[[ SOURCE MATERIAL open ]]

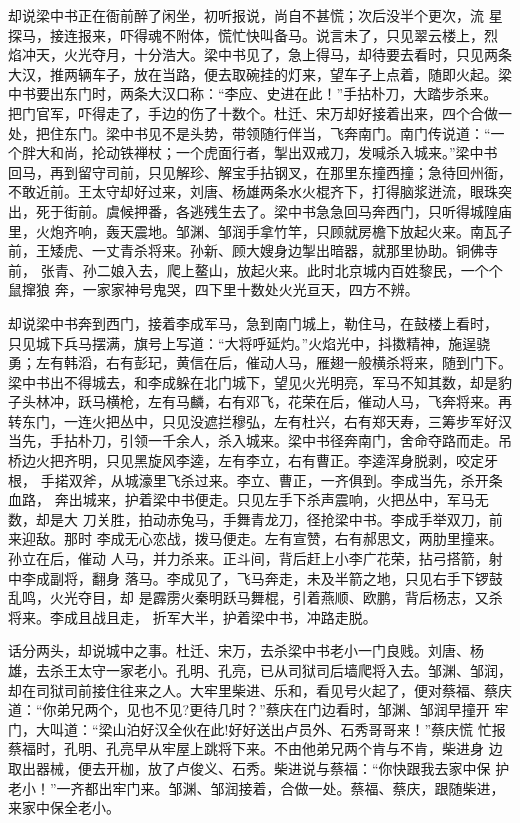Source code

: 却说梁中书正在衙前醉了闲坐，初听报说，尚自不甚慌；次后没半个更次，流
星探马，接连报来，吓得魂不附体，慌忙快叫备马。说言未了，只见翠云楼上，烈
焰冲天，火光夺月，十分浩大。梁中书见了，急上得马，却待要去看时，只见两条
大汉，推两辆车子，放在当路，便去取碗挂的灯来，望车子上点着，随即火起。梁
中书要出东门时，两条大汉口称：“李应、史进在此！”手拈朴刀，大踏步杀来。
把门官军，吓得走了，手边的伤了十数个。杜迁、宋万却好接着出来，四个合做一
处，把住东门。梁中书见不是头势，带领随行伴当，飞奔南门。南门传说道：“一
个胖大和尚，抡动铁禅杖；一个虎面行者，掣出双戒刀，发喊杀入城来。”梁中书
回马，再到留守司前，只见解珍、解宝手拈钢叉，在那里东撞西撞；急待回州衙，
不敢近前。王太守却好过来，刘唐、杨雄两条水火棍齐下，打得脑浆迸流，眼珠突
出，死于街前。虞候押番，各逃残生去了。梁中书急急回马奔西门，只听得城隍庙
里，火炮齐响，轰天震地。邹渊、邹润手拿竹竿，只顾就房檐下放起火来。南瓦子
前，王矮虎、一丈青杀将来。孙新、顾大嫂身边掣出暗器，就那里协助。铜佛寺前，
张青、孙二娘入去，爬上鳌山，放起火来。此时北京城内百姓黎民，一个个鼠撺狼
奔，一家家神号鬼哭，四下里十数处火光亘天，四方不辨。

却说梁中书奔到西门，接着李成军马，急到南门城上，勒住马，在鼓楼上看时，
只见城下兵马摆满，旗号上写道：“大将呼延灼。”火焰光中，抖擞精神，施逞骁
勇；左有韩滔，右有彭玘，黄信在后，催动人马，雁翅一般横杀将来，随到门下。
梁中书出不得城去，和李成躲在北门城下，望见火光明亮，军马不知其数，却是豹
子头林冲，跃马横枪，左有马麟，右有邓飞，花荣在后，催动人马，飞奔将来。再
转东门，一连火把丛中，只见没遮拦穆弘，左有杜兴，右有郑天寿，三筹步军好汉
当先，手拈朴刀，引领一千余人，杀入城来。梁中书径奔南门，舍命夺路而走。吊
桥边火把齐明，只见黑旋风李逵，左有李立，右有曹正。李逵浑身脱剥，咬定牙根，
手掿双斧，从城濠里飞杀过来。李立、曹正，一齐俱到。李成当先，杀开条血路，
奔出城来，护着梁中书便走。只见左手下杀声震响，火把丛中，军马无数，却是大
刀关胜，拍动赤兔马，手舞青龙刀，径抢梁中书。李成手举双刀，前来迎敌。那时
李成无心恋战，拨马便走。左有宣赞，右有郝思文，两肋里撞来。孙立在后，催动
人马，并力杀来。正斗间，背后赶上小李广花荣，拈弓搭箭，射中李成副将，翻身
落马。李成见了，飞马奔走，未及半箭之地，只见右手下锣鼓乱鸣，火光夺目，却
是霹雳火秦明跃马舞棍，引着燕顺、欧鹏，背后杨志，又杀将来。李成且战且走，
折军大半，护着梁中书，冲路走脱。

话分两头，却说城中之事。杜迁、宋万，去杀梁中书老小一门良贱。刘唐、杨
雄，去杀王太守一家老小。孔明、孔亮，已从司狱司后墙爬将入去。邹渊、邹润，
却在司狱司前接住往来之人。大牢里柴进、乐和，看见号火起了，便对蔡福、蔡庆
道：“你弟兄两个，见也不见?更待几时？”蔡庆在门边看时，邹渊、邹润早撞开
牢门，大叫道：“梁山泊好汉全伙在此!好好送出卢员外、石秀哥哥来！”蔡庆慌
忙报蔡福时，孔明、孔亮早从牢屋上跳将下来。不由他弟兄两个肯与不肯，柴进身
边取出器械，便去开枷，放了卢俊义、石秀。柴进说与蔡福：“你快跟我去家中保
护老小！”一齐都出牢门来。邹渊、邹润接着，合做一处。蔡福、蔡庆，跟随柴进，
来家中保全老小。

[[ SOURCE MATERIAL closed ]]
[[ SOURCE MATERIAL open ]]

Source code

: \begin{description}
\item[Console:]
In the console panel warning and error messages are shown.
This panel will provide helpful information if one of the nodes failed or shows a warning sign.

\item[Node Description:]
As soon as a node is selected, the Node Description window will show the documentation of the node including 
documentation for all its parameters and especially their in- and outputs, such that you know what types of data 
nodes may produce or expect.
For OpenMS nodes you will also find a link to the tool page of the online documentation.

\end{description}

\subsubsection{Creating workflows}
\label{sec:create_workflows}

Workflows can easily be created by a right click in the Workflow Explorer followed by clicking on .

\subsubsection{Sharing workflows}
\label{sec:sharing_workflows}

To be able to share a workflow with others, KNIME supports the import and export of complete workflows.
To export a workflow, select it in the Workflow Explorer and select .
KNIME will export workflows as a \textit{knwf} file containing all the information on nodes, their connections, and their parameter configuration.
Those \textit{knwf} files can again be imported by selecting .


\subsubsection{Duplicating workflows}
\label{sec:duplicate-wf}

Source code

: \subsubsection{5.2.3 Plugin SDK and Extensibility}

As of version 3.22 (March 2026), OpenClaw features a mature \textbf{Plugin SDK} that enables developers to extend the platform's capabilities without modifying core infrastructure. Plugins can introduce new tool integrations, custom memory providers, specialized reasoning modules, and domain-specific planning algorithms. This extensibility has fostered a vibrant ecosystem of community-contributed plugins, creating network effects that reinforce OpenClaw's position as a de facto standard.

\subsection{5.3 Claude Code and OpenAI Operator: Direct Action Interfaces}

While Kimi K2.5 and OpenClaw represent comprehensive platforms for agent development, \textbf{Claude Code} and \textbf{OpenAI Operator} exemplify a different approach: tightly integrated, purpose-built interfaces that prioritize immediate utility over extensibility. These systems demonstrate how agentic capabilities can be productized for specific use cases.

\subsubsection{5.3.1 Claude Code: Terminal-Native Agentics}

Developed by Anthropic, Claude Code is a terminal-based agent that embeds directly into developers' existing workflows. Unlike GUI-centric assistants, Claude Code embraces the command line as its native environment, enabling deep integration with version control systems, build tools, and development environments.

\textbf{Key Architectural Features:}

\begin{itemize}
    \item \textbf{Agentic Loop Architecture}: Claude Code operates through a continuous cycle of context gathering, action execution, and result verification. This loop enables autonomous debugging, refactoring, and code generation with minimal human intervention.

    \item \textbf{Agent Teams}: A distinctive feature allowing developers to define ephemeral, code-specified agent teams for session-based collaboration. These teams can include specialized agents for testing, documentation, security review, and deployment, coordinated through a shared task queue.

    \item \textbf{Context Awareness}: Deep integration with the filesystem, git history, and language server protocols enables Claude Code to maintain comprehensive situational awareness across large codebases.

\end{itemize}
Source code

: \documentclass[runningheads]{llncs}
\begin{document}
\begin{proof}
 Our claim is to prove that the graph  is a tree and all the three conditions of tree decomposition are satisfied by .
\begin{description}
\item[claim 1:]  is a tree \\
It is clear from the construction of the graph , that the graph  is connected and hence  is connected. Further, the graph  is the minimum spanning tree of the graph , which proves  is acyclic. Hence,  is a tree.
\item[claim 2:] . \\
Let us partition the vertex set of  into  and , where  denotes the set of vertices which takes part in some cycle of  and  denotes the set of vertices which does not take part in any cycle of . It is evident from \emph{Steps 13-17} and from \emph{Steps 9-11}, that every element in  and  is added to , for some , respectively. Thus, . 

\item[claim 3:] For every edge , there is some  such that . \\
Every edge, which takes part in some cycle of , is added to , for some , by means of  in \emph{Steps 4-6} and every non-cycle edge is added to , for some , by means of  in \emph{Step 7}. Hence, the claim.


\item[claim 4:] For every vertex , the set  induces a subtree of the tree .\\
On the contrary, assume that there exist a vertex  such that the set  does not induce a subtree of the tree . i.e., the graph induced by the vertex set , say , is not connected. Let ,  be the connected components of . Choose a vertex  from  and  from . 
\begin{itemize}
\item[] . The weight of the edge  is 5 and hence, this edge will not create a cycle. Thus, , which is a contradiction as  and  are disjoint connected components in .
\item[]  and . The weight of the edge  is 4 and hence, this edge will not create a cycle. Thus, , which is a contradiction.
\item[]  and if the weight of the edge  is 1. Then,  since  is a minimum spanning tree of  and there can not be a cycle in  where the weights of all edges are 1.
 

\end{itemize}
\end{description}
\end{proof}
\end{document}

[[ SOURCE MATERIAL closed ]]
[[ SOURCE MATERIAL open ]]

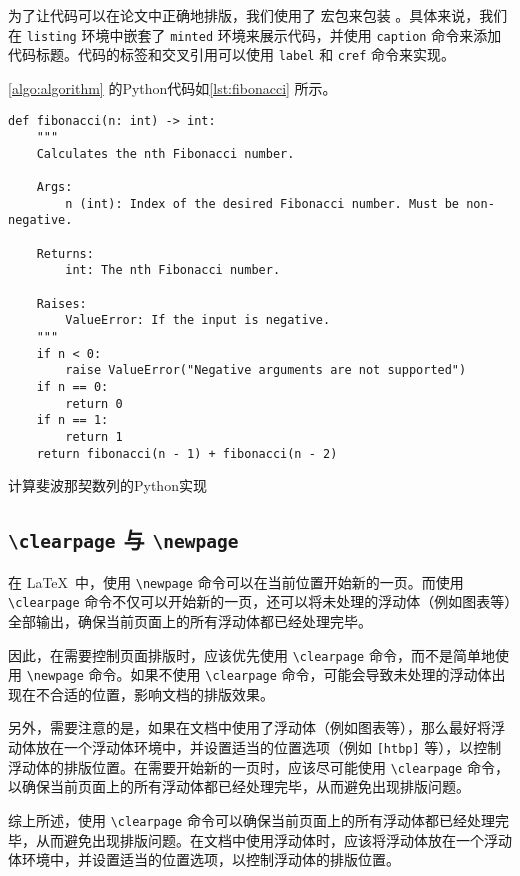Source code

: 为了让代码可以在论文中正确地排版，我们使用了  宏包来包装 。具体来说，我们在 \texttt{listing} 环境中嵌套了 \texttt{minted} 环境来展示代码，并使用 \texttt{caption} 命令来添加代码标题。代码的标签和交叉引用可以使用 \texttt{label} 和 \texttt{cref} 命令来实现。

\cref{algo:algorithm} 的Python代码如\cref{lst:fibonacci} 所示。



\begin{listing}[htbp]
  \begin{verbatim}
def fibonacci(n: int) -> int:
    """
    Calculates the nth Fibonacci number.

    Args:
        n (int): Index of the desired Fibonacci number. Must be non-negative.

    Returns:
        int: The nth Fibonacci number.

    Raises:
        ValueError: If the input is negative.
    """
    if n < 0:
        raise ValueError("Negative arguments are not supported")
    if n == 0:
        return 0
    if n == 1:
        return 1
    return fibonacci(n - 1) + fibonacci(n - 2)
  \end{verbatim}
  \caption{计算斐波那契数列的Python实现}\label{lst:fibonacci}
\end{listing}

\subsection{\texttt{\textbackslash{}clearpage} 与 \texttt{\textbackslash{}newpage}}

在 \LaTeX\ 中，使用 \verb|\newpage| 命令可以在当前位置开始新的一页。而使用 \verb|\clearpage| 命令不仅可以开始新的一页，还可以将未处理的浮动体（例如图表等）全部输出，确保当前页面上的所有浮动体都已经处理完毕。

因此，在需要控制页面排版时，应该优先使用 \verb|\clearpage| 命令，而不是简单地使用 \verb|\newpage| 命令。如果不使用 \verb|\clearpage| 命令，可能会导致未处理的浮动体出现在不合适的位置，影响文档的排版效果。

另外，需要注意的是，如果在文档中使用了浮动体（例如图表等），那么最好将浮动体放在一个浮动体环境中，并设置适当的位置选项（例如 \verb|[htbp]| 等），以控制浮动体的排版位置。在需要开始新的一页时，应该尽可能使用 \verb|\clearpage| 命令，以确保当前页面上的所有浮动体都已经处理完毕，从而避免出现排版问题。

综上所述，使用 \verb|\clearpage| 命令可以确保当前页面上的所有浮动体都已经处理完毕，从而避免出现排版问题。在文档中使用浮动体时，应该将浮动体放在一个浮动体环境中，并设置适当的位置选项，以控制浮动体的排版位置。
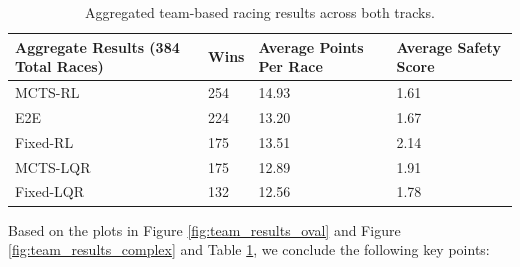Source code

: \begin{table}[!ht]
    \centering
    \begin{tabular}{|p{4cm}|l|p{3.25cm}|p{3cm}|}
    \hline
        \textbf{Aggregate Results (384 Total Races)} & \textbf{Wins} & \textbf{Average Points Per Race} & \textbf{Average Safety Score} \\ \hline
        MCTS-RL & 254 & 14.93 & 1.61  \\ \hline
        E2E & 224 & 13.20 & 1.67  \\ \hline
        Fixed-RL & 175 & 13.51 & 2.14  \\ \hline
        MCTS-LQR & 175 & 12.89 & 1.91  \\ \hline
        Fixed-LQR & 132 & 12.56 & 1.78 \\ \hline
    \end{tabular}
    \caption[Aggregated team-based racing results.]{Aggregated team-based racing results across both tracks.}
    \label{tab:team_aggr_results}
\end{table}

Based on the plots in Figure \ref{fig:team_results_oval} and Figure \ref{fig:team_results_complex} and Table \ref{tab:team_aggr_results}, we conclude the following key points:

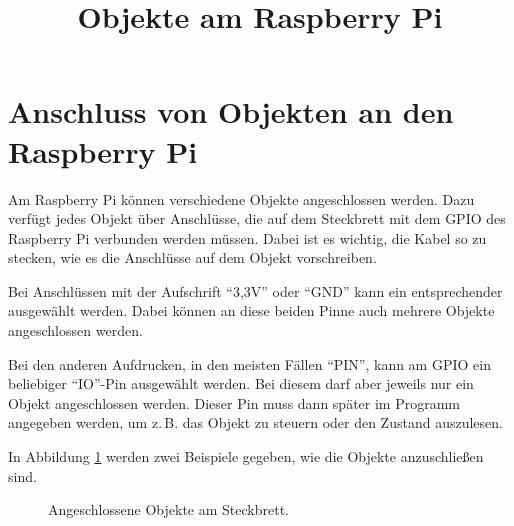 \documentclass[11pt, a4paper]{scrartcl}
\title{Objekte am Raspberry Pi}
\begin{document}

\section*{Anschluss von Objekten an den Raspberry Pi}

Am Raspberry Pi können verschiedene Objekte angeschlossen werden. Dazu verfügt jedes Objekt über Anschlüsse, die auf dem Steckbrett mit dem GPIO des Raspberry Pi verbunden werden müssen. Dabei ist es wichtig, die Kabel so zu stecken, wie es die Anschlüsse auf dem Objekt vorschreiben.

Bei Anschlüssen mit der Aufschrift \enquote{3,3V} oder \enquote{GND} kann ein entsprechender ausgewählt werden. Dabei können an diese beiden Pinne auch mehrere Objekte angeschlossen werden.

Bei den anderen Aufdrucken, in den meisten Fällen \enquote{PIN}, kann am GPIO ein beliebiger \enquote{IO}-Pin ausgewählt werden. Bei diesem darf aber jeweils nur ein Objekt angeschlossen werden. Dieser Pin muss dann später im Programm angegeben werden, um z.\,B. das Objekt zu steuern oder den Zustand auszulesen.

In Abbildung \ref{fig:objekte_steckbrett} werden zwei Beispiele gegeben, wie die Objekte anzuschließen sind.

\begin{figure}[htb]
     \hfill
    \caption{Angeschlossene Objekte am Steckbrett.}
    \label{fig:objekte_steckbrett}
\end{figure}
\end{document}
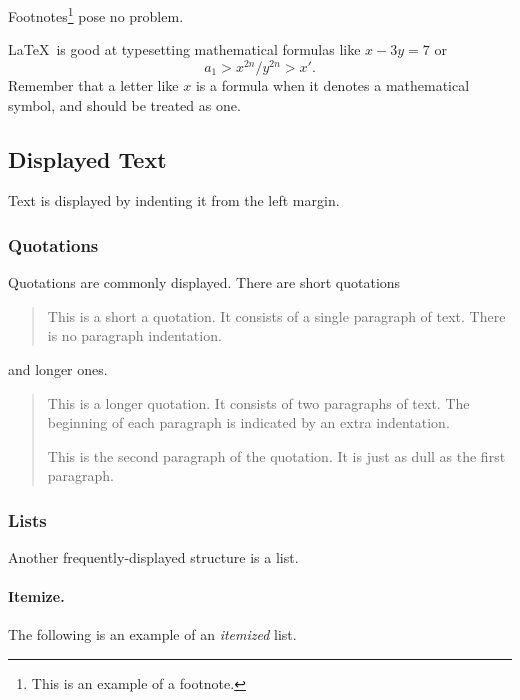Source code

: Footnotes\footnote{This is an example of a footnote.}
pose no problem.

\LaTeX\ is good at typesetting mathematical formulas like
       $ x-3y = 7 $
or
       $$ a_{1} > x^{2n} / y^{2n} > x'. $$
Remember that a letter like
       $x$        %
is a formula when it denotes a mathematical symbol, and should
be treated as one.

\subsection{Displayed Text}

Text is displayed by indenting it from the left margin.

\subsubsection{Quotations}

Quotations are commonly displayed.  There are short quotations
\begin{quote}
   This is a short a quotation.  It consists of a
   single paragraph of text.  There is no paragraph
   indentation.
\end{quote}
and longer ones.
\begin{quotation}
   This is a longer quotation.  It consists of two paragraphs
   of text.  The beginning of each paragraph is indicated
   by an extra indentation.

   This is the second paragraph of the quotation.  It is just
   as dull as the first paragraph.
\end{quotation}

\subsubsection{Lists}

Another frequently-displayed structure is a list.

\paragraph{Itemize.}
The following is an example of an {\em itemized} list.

[[ SOURCE MATERIAL closed ]]

▶ PROBLEM DETAILS
Above are the records; from them, give again exactly the lines from the one containing "Another frequently-displayed structure" through the one containing "The following is", both included.

▶ TASK SOLUTION
Another frequently-displayed structure is a list.

\paragraph{Itemize.}
The following is an example of an {\em itemized} list.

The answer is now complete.